If your lucky enough today to be able to afford to buy hunting and fishing equipment above the food, houseing, clothing and car/truck consider your self lucky and pray your company isn't the next greedy company to pack up for a 3d world country with slave labor so the CEO's reap even more money.

Industry makes it on the tax abatements from the goverment starting with the little towns, township, with in a county, with in a state, with in the nation. The willingness of workers to endure low wages long hours and unsafe working conditions.


If one man had to start a bussiness on his own crook pay the same property taxes as his neibouring land holder and pay a fair decent wage in a safe working envirment they couldn't do it.



Every one seems to have lost the fact of the CEO greed. *Huge bounses when the company doesn't do well and they are caned even.*When a company is selling an american made product and then moves to the third world country *the cost of that product doesn't go down.*

Many eruopen countrys have a national health care system. 
Nokia seems to have a healthy customer base, with prices in line with the 3 world country made ones to name one such country.

Keep whacking the unions just shows *ya don't look at the whole picture*. Just that ya all believe all the B/S they keep feeding ya.

China
Has cheap slave labor.
Has no clean air laws
has no clean water laws
has no workers rights laws
and more that companies save on even the non union ones that have moved

 Al


----------



## sustainabilly (Jun 20, 2012)

I'm not a member right now, yet, this is one org. that should be involved in the politics, as much of their raison d'etre is related to 2nd amendment rights. Also, their programs like youth education, women's shooting sports, handicapped hunting opportunities, and personal protection are proactive and positive goal oriented.


----------



## edcopp (Oct 9, 2004)

NRA Money well spent.


----------



## brownegg (Jan 5, 2006)

Yep, I agree that the money for NRA membership is worth it! If it wasen't for them fighting to keep our gun rights...we would be registering our scatter guns and they would be countin your shells....kina funny how some folks enjoy the rights we fight to keep, and bad mouth the gift horse.

brownegg


----------



## jross (Sep 3, 2006)

Can't pass this up.
""Bunch of damm fools decrying what a worker makes in a wage. Many have a hard time just putting a roof over their heads, food on the table and a car/truck to drive to work. Yet ya all have smiles and high praise for CEO's and other high falouiton persons in front offices makeing 475 dollars for every one a worker makes."

If you weren't union, you too could be a CEO. That CEO worked his/her way to where they got, and a company that makes a billion per year can afford to pay the top gun big bucks, more so if they produce dividends to bolster your 401K, union pension plan, or my present retirement income.

""If your lucky enough today to be able to afford to buy hunting and fishing equipment above the food, houseing, clothing and car/truck consider your self lucky and pray your company isn't the next greedy company to pack up for a 3d world country with slave labor so the CEO's reap even more money.""

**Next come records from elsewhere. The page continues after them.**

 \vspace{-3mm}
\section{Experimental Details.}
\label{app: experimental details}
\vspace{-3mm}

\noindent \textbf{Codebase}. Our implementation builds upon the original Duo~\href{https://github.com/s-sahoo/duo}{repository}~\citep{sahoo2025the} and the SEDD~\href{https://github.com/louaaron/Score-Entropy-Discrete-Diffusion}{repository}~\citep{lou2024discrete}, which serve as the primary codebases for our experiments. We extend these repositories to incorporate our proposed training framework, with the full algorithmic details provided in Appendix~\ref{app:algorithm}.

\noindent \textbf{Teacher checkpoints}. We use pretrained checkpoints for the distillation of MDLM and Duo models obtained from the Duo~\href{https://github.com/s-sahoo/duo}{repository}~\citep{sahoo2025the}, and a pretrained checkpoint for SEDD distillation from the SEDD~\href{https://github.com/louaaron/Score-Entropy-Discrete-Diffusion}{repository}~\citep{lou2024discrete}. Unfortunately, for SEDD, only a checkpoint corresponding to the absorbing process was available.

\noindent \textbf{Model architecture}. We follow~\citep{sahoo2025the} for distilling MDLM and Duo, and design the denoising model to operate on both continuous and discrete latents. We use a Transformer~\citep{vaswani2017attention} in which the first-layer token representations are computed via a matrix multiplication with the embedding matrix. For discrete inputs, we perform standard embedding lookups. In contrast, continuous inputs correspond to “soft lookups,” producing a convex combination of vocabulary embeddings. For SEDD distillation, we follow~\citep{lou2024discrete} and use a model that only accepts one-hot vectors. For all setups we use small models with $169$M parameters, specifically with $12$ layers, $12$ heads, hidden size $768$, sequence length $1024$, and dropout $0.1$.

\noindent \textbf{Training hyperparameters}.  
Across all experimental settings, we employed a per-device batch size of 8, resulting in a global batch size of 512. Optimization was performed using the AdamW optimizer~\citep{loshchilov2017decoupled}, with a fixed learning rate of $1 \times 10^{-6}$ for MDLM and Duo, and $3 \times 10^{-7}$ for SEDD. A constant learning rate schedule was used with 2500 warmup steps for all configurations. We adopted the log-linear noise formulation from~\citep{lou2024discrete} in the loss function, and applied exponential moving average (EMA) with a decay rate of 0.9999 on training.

I can buy a bearing. USA- $25, Japan $18, China-$5. If the CEO's make more so do we.


""Industry makes it on the tax abatements from the goverment starting with the little towns, township, with in a county, with in a state, with in the nation. The willingness of workers to endure low wages long hours and unsafe working conditions.""

Funny that. When we retired most of our generating units because they could not meet treehugger standards, the local town went bonkers and the residents protested the fact that now they would have to pay their fair share of property taxes that we were carrying.


"If one man had to start a bussiness on his own crook pay the same property taxes as his neibouring land holder and pay a fair decent wage in a safe working envirment they couldn't do it."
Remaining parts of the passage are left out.